Note: I tried changing the interval from [-10, 10] to [-7, 10], and optimize had no problem detecting a maximum at (0, 1).
Finding the minimum of \(f(x) = 3\)
f = function(x) {
3
}
# find the minimum of f(x) within the interval [-1, 1]

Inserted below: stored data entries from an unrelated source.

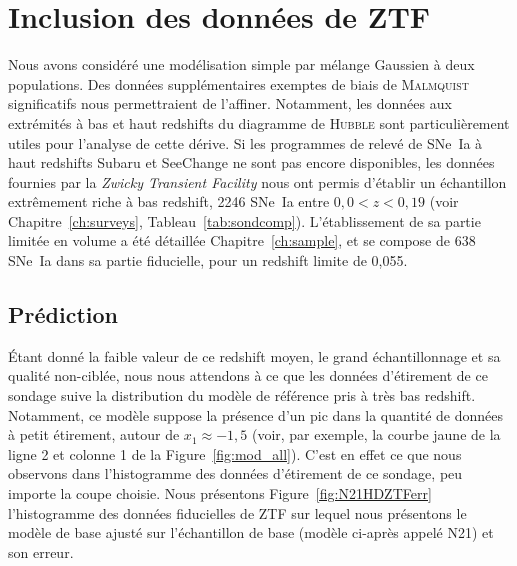 \documentclass[../main/main.tex]{subfiles}
\begin{document}
\section{Inclusion des données de ZTF}\label{sec:xztf}

Nous avons considéré une modélisation simple par mélange Gaussien à deux
populations. Des données supplémentaires exemptes de biais de \textsc{Malmquist}
significatifs nous permettraient de l'affiner. Notamment, les données aux
extrémités à bas et haut redshifts du diagramme de \textsc{Hubble} sont
particulièrement utiles pour l'analyse de cette dérive. Si les programmes de
relevé de SNe~Ia à haut redshifts Subaru et SeeChange ne sont pas encore
disponibles, les données fournies par la \textit{Zwicky Transient Facility}
\citep[ZTF,][]{bellm2019, graham2019} nous ont permis d'établir un échantillon
extrêmement riche à bas redshift, 2246 SNe~Ia entre $0,0 < z < 0,19$ (voir
Chapitre~\ref{ch:surveys}, Tableau~\ref{tab:sondcomp}). L'établissement de sa
partie limitée en volume a été détaillée Chapitre~\ref{ch:sample}, et se compose
de 638 SNe~Ia dans sa partie fiducielle, pour un redshift limite de 0,055.

\subsection{Prédiction}\label{ssec:xpred}

Étant donné la faible valeur de ce redshift moyen, le grand échantillonnage et
sa qualité non-ciblée, nous nous attendons à ce que les données d'étirement de
ce sondage suive la distribution du modèle de référence pris à très bas
redshift. Notamment, ce modèle suppose la présence d'un pic dans la quantité de
données à petit étirement, autour de $x_1 \approx -1,5$ (voir, par exemple, la
courbe jaune de la ligne 2 et colonne 1 de la Figure~\ref{fig:mod_all}). C'est
en effet ce que nous observons dans l'histogramme des données d'étirement de ce
sondage, peu importe la coupe choisie. Nous présentons
Figure~\ref{fig:N21HDZTFerr} l'histogramme des données fiducielles de ZTF sur
lequel nous présentons le modèle de base ajusté sur l'échantillon de base
(modèle ci-après appelé N21) et son erreur.
\end{document}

ans = optimize(f, interval = c(-1,1))
x_min = ans$minimum
y_min = ans$objective
# create empty plot
plot(1, type = "n", xlab = "x", ylab = "f(x)",
xlim = c(-1.1, 1.1), ylim = c(0, 5))
# plot f(x)
abline(h = 3)
# plot the minimum point on f(x)
points(x_min, y_min, pch = 15)
text(x = x_min, y = y_min, labels = 'Minimum',
pos = 3, col = 'blue')
Output:

Even though \(f(x) = 3\) is constant, optimize managed to find a minimum at x = 1!